This Vegan Buffalo Chicken bowl hits that buffalo & ranch craving
with plenty of veggies and whole grain goodness too :)
Today’s recipe is just a simple one that I made for dinner and shared to Instagram. So many people from Instagram requested the recipe that I made sure to retest with proper measurements so I could share the recipe with you! Reminds me of the bowls I used to make all the time like this chili spiced chickpeas and pear one that I used to make a lot back in the day. This requires a bit less in terms of cooking or prep, but you can prep the components for this recipe in advance and use it as a prepared work lunch!
Eddie likes to use the buffalo chicken soy curls on his sandwiches for work, and I think if I liked sandwiches more I’d totally eat this too. I’m always more inclined to eat out of a bowl anyway, and while I love bread, sandwiches tend to always be too much bread for me personally. I’ve always been a bit more of an open-faced sandwich personally–honestly I’d rather eat two open-faced sandwiches than one single sandwich with two pieces of bread.
But alas, my body is changing and I can’t eat the way I used to anymore (granted sometimes I still eat that way but my body responds appropriately as a 28 year old’s body does lol). So I have to make some changes, although I still will go a little overboard with butter, mayo, and salt because hello, it’s me. I like flavour! Although I will say, I think my recipes use significantly less salt than a lot of others.
Anyway, no large diatribe today. Aside from from exterminating some rather pesky, unwanted bugs in my home, there’s not much from me and my life to update you on! Just know that Eddie and I are doing well, we’re spending way too much money on our wedding and house, but we’ll be fine in a couple years XD
I hope you all are doing well too.
Happy spring :)
20 minPrep Time
25 minCook Time
45 minTotal Time
- 227 g Butler soy curls (one whole bag of them)
- 750 mL (3 cups) warm water
- 4.5 g (1 tbsp) mushroom broth powder (or just use vegetable broth instead of water + MBP)
- 45 g (3 tbsp) vegan butter (I used vegan Becel)
- 60 g (6 tbsp) Frank's hot sauce**
- 1 tsp garlic powder
- 180 g (1 cup) dry quinoa (I used tri-colour quinoa but any would work)
- 500 mL (2 cups) water
- 1 tsp mushroom broth powder
- 125 mL (1/2 cup) vegan mayo
- 1 1/2 tsp dried dill
- 1 tsp granulated garlic (or garlic powder)
- 1 tsp dried basil
- 1 1/2 tsp dried rubbed thyme
- 125 mL (1/2 cup) lemon juice
- Diced tomatoes (about 3 tomatoes for 6 servings)

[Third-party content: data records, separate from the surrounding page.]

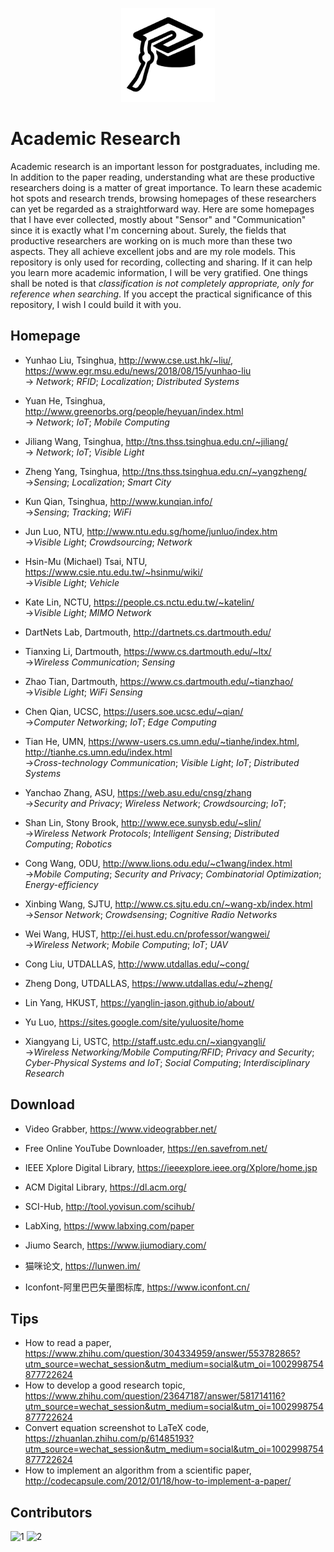 <p align="center">
	<img width="150" height="150" src="icon.png" alt="logo">
</p>

# Academic Research

Academic research is an important lesson for postgraduates, including me. In addition to the paper reading, understanding what are these productive researchers doing is a matter of great importance. To learn these academic hot spots and research trends, browsing homepages of these researchers can yet be regarded as a straightforward way. Here are some homepages that I have ever collected, mostly about "Sensor" and "Communication" since it is exactly what I'm concerning about. Surely, the fields that productive researchers are working on is much more than these two aspects. They all achieve excellent jobs and are my role models. This repository is only used for recording, collecting and sharing. If it can help you learn more academic information, I will be very gratified. One things shall be noted is that *classification is not completely appropriate, only for reference when searching*. If you accept the practical significance of this repository, I wish I could build it with you. 


## Homepage 
- Yunhao Liu, Tsinghua, http://www.cse.ust.hk/~liu/, https://www.egr.msu.edu/news/2018/08/15/yunhao-liu  
-> *Network*; *RFID*; *Localization*; *Distributed Systems*

- Yuan He, Tsinghua, http://www.greenorbs.org/people/heyuan/index.html  
-> *Network*; *IoT*; *Mobile Computing*

- Jiliang Wang, Tsinghua, http://tns.thss.tsinghua.edu.cn/~jiliang/  
-> *Network*; *IoT*; *Visible Light*

- Zheng Yang, Tsinghua, http://tns.thss.tsinghua.edu.cn/~yangzheng/   
->*Sensing*; *Localization*; *Smart City*

- Kun Qian, Tsinghua, http://www.kunqian.info/  
->*Sensing*; *Tracking*; *WiFi*



- Jun Luo, NTU, http://www.ntu.edu.sg/home/junluo/index.htm  
->*Visible Light*; *Crowdsourcing*; *Network*

- Hsin-Mu (Michael) Tsai, NTU, https://www.csie.ntu.edu.tw/~hsinmu/wiki/   
->*Visible Light*; *Vehicle*



- Kate Lin, NCTU, https://people.cs.nctu.edu.tw/~katelin/   
->*Visible Light*; *MIMO Network*



- DartNets Lab, Dartmouth, http://dartnets.cs.dartmouth.edu/

- Tianxing Li, Dartmouth, https://www.cs.dartmouth.edu/~ltx/   
->*Wireless Communication*; *Sensing*

- Zhao Tian, Dartmouth, https://www.cs.dartmouth.edu/~tianzhao/    
->*Visible Light*; *WiFi Sensing*



- Chen Qian, UCSC, https://users.soe.ucsc.edu/~qian/  
->*Computer Networking*; *IoT*; *Edge Computing*



- Tian He, UMN, https://www-users.cs.umn.edu/~tianhe/index.html, http://tianhe.cs.umn.edu/index.html   
->*Cross-technology Communication*; *Visible Light*; *IoT*; *Distributed Systems*



- Yanchao Zhang, ASU, https://web.asu.edu/cnsg/zhang   
->*Security and Privacy*; *Wireless Network*; *Crowdsourcing*; *IoT*;




- Shan Lin, Stony Brook, http://www.ece.sunysb.edu/~slin/   
->*Wireless Network Protocols*; *Intelligent Sensing*; *Distributed Computing*; *Robotics*



- Cong Wang, ODU, http://www.lions.odu.edu/~c1wang/index.html   
->*Mobile Computing*; *Security and Privacy*; *Combinatorial Optimization*; *Energy-efficiency*





- Xinbing Wang, SJTU, http://www.cs.sjtu.edu.cn/~wang-xb/index.html  
->*Sensor Network*; *Crowdsensing*; *Cognitive Radio Networks*





- Wei Wang, HUST, http://ei.hust.edu.cn/professor/wangwei/  
->*Wireless Network*; *Mobile Computing*; *IoT*; *UAV*



- Cong Liu, UTDALLAS, http://www.utdallas.edu/~cong/
- Zheng Dong, UTDALLAS, https://www.utdallas.edu/~zheng/



- Lin Yang, HKUST, https://yanglin-jason.github.io/about/



- Yu Luo, https://sites.google.com/site/yuluosite/home



- Xiangyang Li, USTC, http://staff.ustc.edu.cn/~xiangyangli/  
->*Wireless Networking/Mobile Computing/RFID*; *Privacy and Security*; *Cyber-Physical Systems and IoT*; *Social Computing*; *Interdisciplinary Research*

## Download
- Video Grabber, https://www.videograbber.net/

- Free Online YouTube Downloader, https://en.savefrom.net/

- IEEE Xplore Digital Library, https://ieeexplore.ieee.org/Xplore/home.jsp

- ACM Digital Library, https://dl.acm.org/

- SCI-Hub, http://tool.yovisun.com/scihub/

- LabXing, https://www.labxing.com/paper

- Jiumo Search, https://www.jiumodiary.com/

- 猫咪论文, https://lunwen.im/

- Iconfont-阿里巴巴矢量图标库, https://www.iconfont.cn/





## Tips
- How to read a paper, https://www.zhihu.com/question/304334959/answer/553782865?utm_source=wechat_session&utm_medium=social&utm_oi=1002998754877722624
- How to develop a good research topic, https://www.zhihu.com/question/23647187/answer/581714116?utm_source=wechat_session&utm_medium=social&utm_oi=1002998754877722624
- Convert equation screenshot to LaTeX code, https://zhuanlan.zhihu.com/p/61485193?utm_source=wechat_session&utm_medium=social&utm_oi=1002998754877722624
- How to implement an algorithm from a scientific paper, http://codecapsule.com/2012/01/18/how-to-implement-a-paper/


## Contributors
![1](https://img.shields.io/badge/MQQM-tianhao.hdu@gmail.com-orange.svg)
![2](https://img.shields.io/badge/ztygalaxy-zhangty1996@163.com-orange.svg)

- Diced cucumber (about 1 large English cucumber for 6 servings)
- Washed and torn romaine lettuce (or leafy green of choice) (approx 1 large head of romaine)
- In a large bowl, hydrate dried soy curls with mushroom broth powder + water OR vegetable broth. Let hydrate for 10-15 minutes, stirring to make sure all curls are hydrated well.
- Drain and lightly press to drain out excess liquid. You don't need to squeeze thoroughly, a little extra liquid is fine.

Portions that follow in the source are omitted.